Alternative civilian service in Germany

Zivildienst is the German denomination for the alternative civilian service for conscripted persons who are conscientious objectors to fulfill their national service, typically in the fields of social work (e.g. hospitals, retirement homes, emergency medical services) and, although rarely, environmental protection, agriculture, and public administration. As such, it is exempt from the general ban of forced labor by the European Convention on Human Rights.

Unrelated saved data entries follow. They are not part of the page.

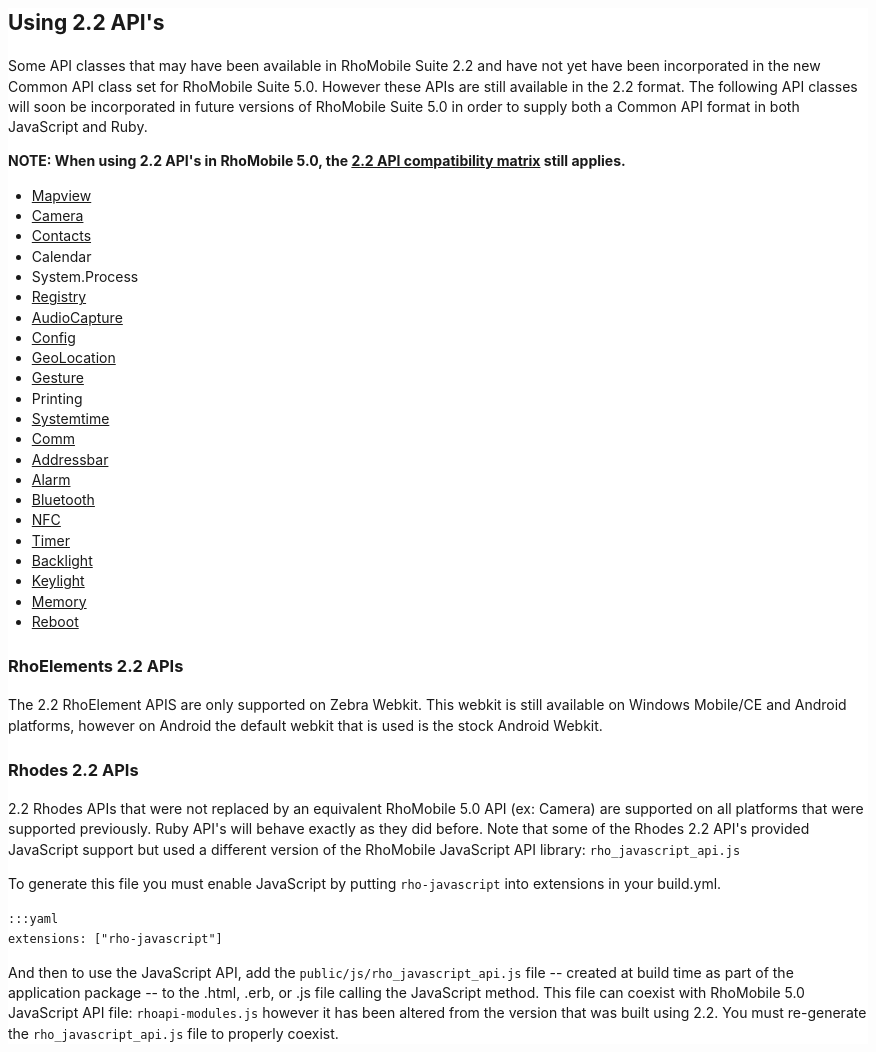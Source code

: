 ## Using 2.2 API's
Some API classes that may have been available in RhoMobile Suite 2.2 and have not yet have been incorporated in the new Common API class set for RhoMobile Suite 5.0. However these APIs are still available in the 2.2 format. The following API classes will soon be incorporated in future versions of RhoMobile Suite 5.0 in order to supply both a Common API format in both JavaScript and Ruby.

**NOTE: When using 2.2 API's in RhoMobile 5.0, the [2.2 API compatibility matrix](../../2.2.0/rhoelements/apicompatibility) still applies.**

* [Mapview](../../2.2.0/rhodesapi/mapview-api)
* [Camera](../../2.2.0/rhodesapi/camera-api/)
* [Contacts](../../2.2.0/rhodesapi/rhocontact-api)
* Calendar
* System.Process
* [Registry](../../2.2.0/rhoelements/registry)
* [AudioCapture](../../2.2.0/rhoelements/AudioCapture)
* [Config](../../2.2.0/rhodesapi/rhoconfig-api)
* [GeoLocation](../../2.2.0/rhodesapi/geolocation-api)
* [Gesture](../../2.2.0/rhoelements/Gesture)
* Printing
* [Systemtime](../../2.2.0/rhoelements/systemTime)
* [Comm](../../2.2.0/rhoelements/comm)
* [Addressbar](../../2.2.0/rhoelements/addressbar)
* [Alarm](../../2.2.0/rhoelements/alarm)
* [Bluetooth](../../2.2.0/rhodesapi/bluetoothmanager-api)
* [NFC](../../2.2.0/rhodesapi/NFCManager-api)
* [Timer](../../2.2.0/rhodesapi/timer-api)
* [Backlight](../../2.2.0/rhoelements/backlight)
* [Keylight](../../2.2.0/rhoelements/Keylight)
* [Memory](../../2.2.0/rhoelements/memory)
* [Reboot](../../2.2.0/rhoelements/reboot)

### RhoElements 2.2 APIs
The 2.2 RhoElement APIS are only supported on Zebra Webkit. This webkit is still available on Windows Mobile/CE and Android platforms, however on Android the default webkit that is used is the stock Android Webkit.

### Rhodes 2.2 APIs
2.2 Rhodes APIs that were not replaced by an equivalent RhoMobile 5.0 API (ex: Camera) are supported on all platforms that were supported previously. Ruby API's will behave exactly as they did before.  Note that some of the Rhodes 2.2 API's provided JavaScript support  but used a different version of the RhoMobile JavaScript API library: `rho_javascript_api.js`

To generate this file you must enable JavaScript by putting `rho-javascript` into extensions in your build.yml.

	:::yaml
	extensions: ["rho-javascript"]

And then to use the JavaScript API, add the `public/js/rho_javascript_api.js` file -- created at build time as part of the application package -- to the .html, .erb, or .js file calling the JavaScript method. This file can coexist with RhoMobile 5.0 JavaScript API file: `rhoapi-modules.js` however it has been altered from the version that was built using 2.2. You must re-generate the `rho_javascript_api.js` file to properly coexist.
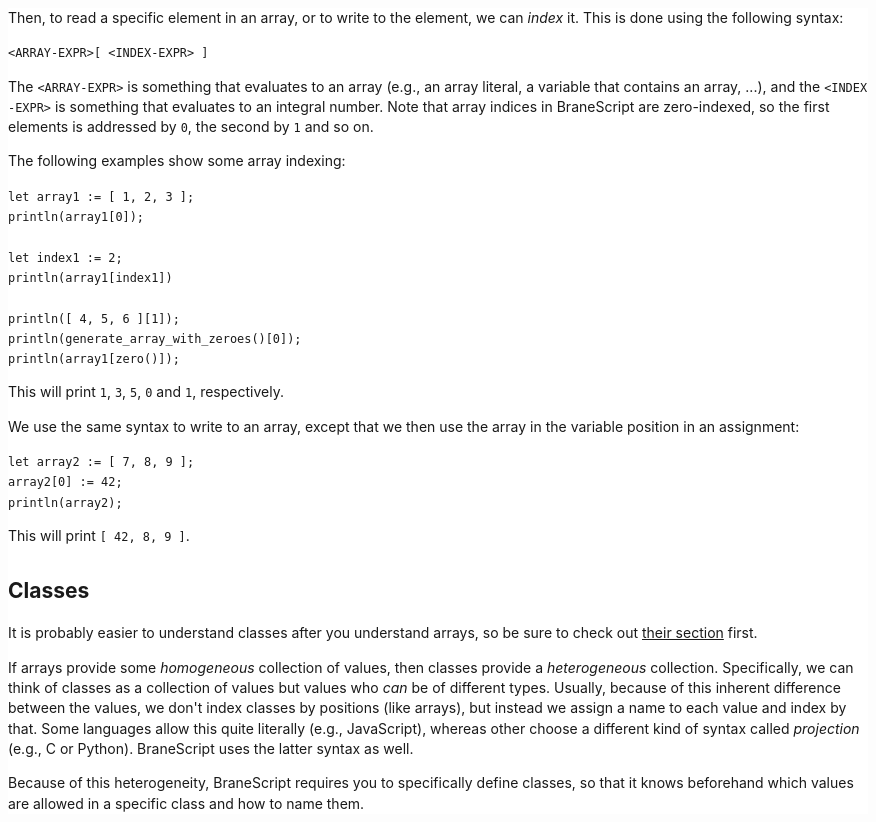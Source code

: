 Then, to read a specific element in an array, or to write to the element, we can _index_ it. This is done using the following syntax:
```bscript
<ARRAY-EXPR>[ <INDEX-EXPR> ]
```
The `<ARRAY-EXPR>` is something that evaluates to an array (e.g., an array literal, a variable that contains an array, ...), and the `<INDEX-EXPR>` is something that evaluates to an integral number. Note that array indices in BraneScript are zero-indexed, so the first elements is addressed by `0`, the second by `1` and so on.

The following examples show some array indexing:
```bscript
let array1 := [ 1, 2, 3 ];
println(array1[0]);

let index1 := 2;
println(array1[index1])

println([ 4, 5, 6 ][1]);
println(generate_array_with_zeroes()[0]);
println(array1[zero()]);
```
This will print `1`, `3`, `5`, `0` and `1`, respectively.

We use the same syntax to write to an array, except that we then use the array in the variable position in an assignment:
```bscript
let array2 := [ 7, 8, 9 ];
array2[0] := 42;
println(array2);
```
This will print `[ 42, 8, 9 ]`.


## Classes
It is probably easier to understand classes after you understand arrays, so be sure to check out [their section](#arrays) first.

If arrays provide some _homogeneous_ collection of values, then classes provide a _heterogeneous_ collection. Specifically, we can think of classes as a collection of values but values who _can_ be of different types. Usually, because of this inherent difference between the values, we don't index classes by positions (like arrays), but instead we assign a name to each value and index by that. Some languages allow this quite literally (e.g., JavaScript), whereas other choose a different kind of syntax called _projection_ (e.g., C or Python). BraneScript uses the latter syntax as well.

Because of this heterogeneity, BraneScript requires you to specifically define classes, so that it knows beforehand which values are allowed in a specific class and how to name them.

The word itself is German, translated verbatim to "Civilian Service", although "compulsory community service" is more contextually equivalent. However, the official translation in German is "alternative civilian service" as the civilian branch of the national service systems in Austria and Switzerland. The drafted person to "Zivildienst" is "Zivildiener" in Austria and "Zivildienstleistender" in Switzerland, commonly called "Zivi" in both countries.

==History==
=== Germany ===
Between 1961 and 2011 "Zivildienst" was available in Germany as well as an alternative service to conscription in the German armed forces. The Federal Office for Alternative Civilian Service (German: Bundesamt für den Zivildienst) was the responsible government office for petitions along with an essay describing their reasons, the applicants had to fill in to become recognized objectors (German: anerkannter Kriegsdienstverweigerer), who then are able to fulfill "Zivildienst". The "recognized objector" could then either negotiate for an accredited service institution or be assigned to an institution. The Zivildienst was the most common alternative service to before conscription was suspended for peacetime in 2011. In total 2,726,636 men served as Zivi until 2011. As a substitute to the "Zivildienst", the voluntary service Bundesfreiwilligendienst (German for "federal volunteers service") was established in 2011.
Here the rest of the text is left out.